== Records for this task

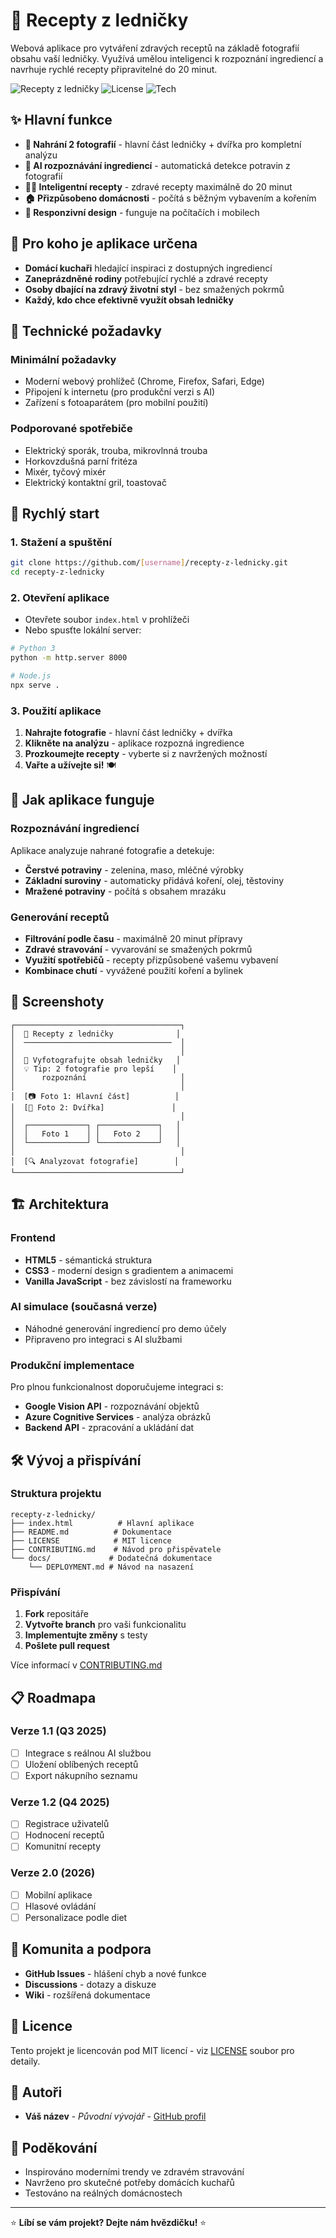 # 🍳 Recepty z ledničky

Webová aplikace pro vytváření zdravých receptů na základě fotografií obsahu vaší ledničky. Využívá umělou inteligenci k rozpoznání ingrediencí a navrhuje rychlé recepty připravitelné do 20 minut.

![Recepty z ledničky](https://img.shields.io/badge/status-ready-brightgreen) ![License](https://img.shields.io/badge/license-MIT-blue) ![Tech](https://img.shields.io/badge/tech-HTML%2BCSS%2BJS-orange)

## ✨ Hlavní funkce

- **📸 Nahrání 2 fotografií** - hlavní část ledničky + dvířka pro kompletní analýzu
- **🤖 AI rozpoznávání ingrediencí** - automatická detekce potravin z fotografií
- **👩‍🍳 Inteligentní recepty** - zdravé recepty maximálně do 20 minut
- **🏠 Přizpůsobeno domácnosti** - počítá s běžným vybavením a kořením
- **📱 Responzivní design** - funguje na počítačích i mobilech

## 🎯 Pro koho je aplikace určena

- **Domácí kuchaři** hledající inspiraci z dostupných ingrediencí
- **Zaneprázdněné rodiny** potřebující rychlé a zdravé recepty
- **Osoby dbající na zdravý životní styl** - bez smažených pokrmů
- **Každý, kdo chce efektivně využít obsah ledničky**

## 🔧 Technické požadavky

### Minimální požadavky
- Moderní webový prohlížeč (Chrome, Firefox, Safari, Edge)
- Připojení k internetu (pro produkční verzi s AI)
- Zařízení s fotoaparátem (pro mobilní použití)

### Podporované spotřebiče
- Elektrický sporák, trouba, mikrovlnná trouba
- Horkovzdušná parní fritéza
- Mixér, tyčový mixér
- Elektrický kontaktní gril, toastovač

## 🚀 Rychlý start

### 1. Stažení a spuštění
```bash
git clone https://github.com/[username]/recepty-z-lednicky.git
cd recepty-z-lednicky
```

### 2. Otevření aplikace
- Otevřete soubor `index.html` v prohlížeči
- Nebo spusťte lokální server:
```bash
# Python 3
python -m http.server 8000

# Node.js
npx serve .
```

### 3. Použití aplikace
1. **Nahrajte fotografie** - hlavní část ledničky + dvířka
2. **Klikněte na analýzu** - aplikace rozpozná ingredience
3. **Prozkoumejte recepty** - vyberte si z navržených možností
4. **Vařte a užívejte si!** 🍽️

## 📖 Jak aplikace funguje

### Rozpoznávání ingrediencí
Aplikace analyzuje nahrané fotografie a detekuje:
- **Čerstvé potraviny** - zelenina, maso, mléčné výrobky
- **Základní suroviny** - automaticky přidává koření, olej, těstoviny
- **Mražené potraviny** - počítá s obsahem mrazáku

### Generování receptů
- **Filtrování podle času** - maximálně 20 minut přípravy
- **Zdravé stravování** - vyvarování se smažených pokrmů
- **Využití spotřebičů** - recepty přizpůsobené vašemu vybavení
- **Kombinace chutí** - vyvážené použití koření a bylinek

## 🎨 Screenshoty

```
┌─────────────────────────────────────┐
│  🍳 Recepty z ledničky              │
│  ─────────────────────────────────  │
│                                     │
│  📸 Vyfotografujte obsah ledničky   │
│  💡 Tip: 2 fotografie pro lepší    │
│      rozpoznání                     │
│                                     │
│  [📷 Foto 1: Hlavní část]          │
│  [🚪 Foto 2: Dvířka]               │
│                                     │
│  ┌─────────────┐ ┌─────────────┐   │
│  │   Foto 1    │ │   Foto 2    │   │
│  └─────────────┘ └─────────────┘   │
│                                     │
│  [🔍 Analyzovat fotografie]        │
└─────────────────────────────────────┘
```

## 🏗️ Architektura

### Frontend
- **HTML5** - sémantická struktura
- **CSS3** - moderní design s gradientem a animacemi
- **Vanilla JavaScript** - bez závislostí na frameworku

### AI simulace (současná verze)
- Náhodné generování ingrediencí pro demo účely
- Připraveno pro integraci s AI službami

### Produkční implementace
Pro plnou funkcionalnost doporučujeme integraci s:
- **Google Vision API** - rozpoznávání objektů
- **Azure Cognitive Services** - analýza obrázků
- **Backend API** - zpracování a ukládání dat

## 🛠️ Vývoj a přispívání

### Struktura projektu
```
recepty-z-lednicky/
├── index.html          # Hlavní aplikace
├── README.md          # Dokumentace
├── LICENSE            # MIT licence
├── CONTRIBUTING.md    # Návod pro přispěvatele
└── docs/             # Dodatečná dokumentace
    └── DEPLOYMENT.md # Návod na nasazení
```

### Přispívání
1. **Fork** repositáře
2. **Vytvořte branch** pro vaši funkcionalitu
3. **Implementujte změny** s testy
4. **Pošlete pull request**

Více informací v [CONTRIBUTING.md](CONTRIBUTING.md)

## 📋 Roadmapa

### Verze 1.1 (Q3 2025)
- [ ] Integrace s reálnou AI službou
- [ ] Uložení oblíbených receptů
- [ ] Export nákupního seznamu

### Verze 1.2 (Q4 2025)
- [ ] Registrace uživatelů
- [ ] Hodnocení receptů
- [ ] Komunitní recepty

### Verze 2.0 (2026)
- [ ] Mobilní aplikace
- [ ] Hlasové ovládání
- [ ] Personalizace podle diet

## 🤝 Komunita a podpora

- **GitHub Issues** - hlášení chyb a nové funkce
- **Discussions** - dotazy a diskuze
- **Wiki** - rozšířená dokumentace

## 📄 Licence

Tento projekt je licencován pod MIT licencí - viz [LICENSE](LICENSE) soubor pro detaily.

## 👥 Autoři

- **Váš název** - *Původní vývojář* - [GitHub profil](https://github.com/username)

## 🙏 Poděkování

- Inspirováno moderními trendy ve zdravém stravování
- Navrženo pro skutečné potřeby domácích kuchařů
- Testováno na reálných domácnostech

---

⭐ **Líbí se vám projekt? Dejte nám hvězdičku!** ⭐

====

| Exercise aim |
Your response must reproduce the listing above word for word and must contain none of its pictures.

| Answer space |
 # 🍳 Recepty z ledničky

Webová aplikace pro vytváření zdravých receptů na základě fotografií obsahu vaší ledničky. Využívá umělou inteligenci k rozpoznání ingrediencí a navrhuje rychlé recepty připravitelné do 20 minut.

![Recepty z ledničky](https://img.shields.io/badge/status-ready-brightgreen) ![License](https://img.shields.io/badge/license-MIT-blue) ![Tech](https://img.shields.io/badge/tech-HTML%2BCSS%2BJS-orange)

## ✨ Hlavní funkce

- **📸 Nahrání 2 fotografií** - hlavní část ledničky + dvířka pro kompletní analýzu
- **🤖 AI rozpoznávání ingrediencí** - automatická detekce potravin z fotografií
- **👩‍🍳 Inteligentní recepty** - zdravé recepty maximálně do 20 minut
- **🏠 Přizpůsobeno domácnosti** - počítá s běžným vybavením a kořením
- **📱 Responzivní design** - funguje na počítačích i mobilech

## 🎯 Pro koho je aplikace určena

- **Domácí kuchaři** hledající inspiraci z dostupných ingrediencí
- **Zaneprázdněné rodiny** potřebující rychlé a zdravé recepty
- **Osoby dbající na zdravý životní styl** - bez smažených pokrmů
- **Každý, kdo chce efektivně využít obsah ledničky**

## 🔧 Technické požadavky

### Minimální požadavky
- Moderní webový prohlížeč (Chrome, Firefox, Safari, Edge)
- Připojení k internetu (pro produkční verzi s AI)
- Zařízení s fotoaparátem (pro mobilní použití)

### Podporované spotřebiče
- Elektrický sporák, trouba, mikrovlnná trouba
- Horkovzdušná parní fritéza
- Mixér, tyčový mixér
- Elektrický kontaktní gril, toastovač

## 🚀 Rychlý start

### 1. Stažení a spuštění
```bash
git clone https://github.com/[username]/recepty-z-lednicky.git
cd recepty-z-lednicky
```

### 2. Otevření aplikace
- Otevřete soubor `index.html` v prohlížeči
- Nebo spusťte lokální server:
```bash
# Python 3
python -m http.server 8000

# Node.js
npx serve .
```

### 3. Použití aplikace
1. **Nahrajte fotografie** - hlavní část ledničky + dvířka
2. **Klikněte na analýzu** - aplikace rozpozná ingredience
3. **Prozkoumejte recepty** - vyberte si z navržených možností
4. **Vařte a užívejte si!** 🍽️

## 📖 Jak aplikace funguje

### Rozpoznávání ingrediencí
Aplikace analyzuje nahrané fotografie a detekuje:
- **Čerstvé potraviny** - zelenina, maso, mléčné výrobky
- **Základní suroviny** - automaticky přidává koření, olej, těstoviny
- **Mražené potraviny** - počítá s obsahem mrazáku

### Generování receptů
- **Filtrování podle času** - maximálně 20 minut přípravy
- **Zdravé stravování** - vyvarování se smažených pokrmů
- **Využití spotřebičů** - recepty přizpůsobené vašemu vybavení
- **Kombinace chutí** - vyvážené použití koření a bylinek

## 🎨 Screenshoty

```
┌─────────────────────────────────────┐
│  🍳 Recepty z ledničky              │
│  ─────────────────────────────────  │
│                                     │
│  📸 Vyfotografujte obsah ledničky   │
│  💡 Tip: 2 fotografie pro lepší    │
│      rozpoznání                     │
│                                     │
│  [📷 Foto 1: Hlavní část]          │
│  [🚪 Foto 2: Dvířka]               │
│                                     │
│  ┌─────────────┐ ┌─────────────┐   │
│  │   Foto 1    │ │   Foto 2    │   │
│  └─────────────┘ └─────────────┘   │
│                                     │
│  [🔍 Analyzovat fotografie]        │
└─────────────────────────────────────┘
```

## 🏗️ Architektura

### Frontend
- **HTML5** - sémantická struktura
- **CSS3** - moderní design s gradientem a animacemi
- **Vanilla JavaScript** - bez závislostí na frameworku

### AI simulace (současná verze)
- Náhodné generování ingrediencí pro demo účely
- Připraveno pro integraci s AI službami

### Produkční implementace
Pro plnou funkcionalnost doporučujeme integraci s:
- **Google Vision API** - rozpoznávání objektů
- **Azure Cognitive Services** - analýza obrázků
- **Backend API** - zpracování a ukládání dat

## 🛠️ Vývoj a přispívání

### Struktura projektu
```
recepty-z-lednicky/
├── index.html          # Hlavní aplikace
├── README.md          # Dokumentace
├── LICENSE            # MIT licence
├── CONTRIBUTING.md    # Návod pro přispěvatele
└── docs/             # Dodatečná dokumentace
    └── DEPLOYMENT.md # Návod na nasazení
```

### Přispívání
1. **Fork** repositáře
2. **Vytvořte branch** pro vaši funkcionalitu
3. **Implementujte změny** s testy
4. **Pošlete pull request**

Více informací v [CONTRIBUTING.md](CONTRIBUTING.md)

## 📋 Roadmapa

### Verze 1.1 (Q3 2025)
- [ ] Integrace s reálnou AI službou
- [ ] Uložení oblíbených receptů
- [ ] Export nákupního seznamu

### Verze 1.2 (Q4 2025)
- [ ] Registrace uživatelů
- [ ] Hodnocení receptů
- [ ] Komunitní recepty

### Verze 2.0 (2026)
- [ ] Mobilní aplikace
- [ ] Hlasové ovládání
- [ ] Personalizace podle diet

## 🤝 Komunita a podpora

- **GitHub Issues** - hlášení chyb a nové funkce
- **Discussions** - dotazy a diskuze
- **Wiki** - rozšířená dokumentace

## 📄 Licence

Tento projekt je licencován pod MIT licencí - viz [LICENSE](LICENSE) soubor pro detaily.

## 👥 Autoři

- **Váš název** - *Původní vývojář* - [GitHub profil](https://github.com/username)

## 🙏 Poděkování

- Inspirováno moderními trendy ve zdravém stravování
- Navrženo pro skutečné potřeby domácích kuchařů
- Testováno na reálných domácnostech

---

⭐ **Líbí se vám projekt? Dejte nám hvězdičku!** ⭐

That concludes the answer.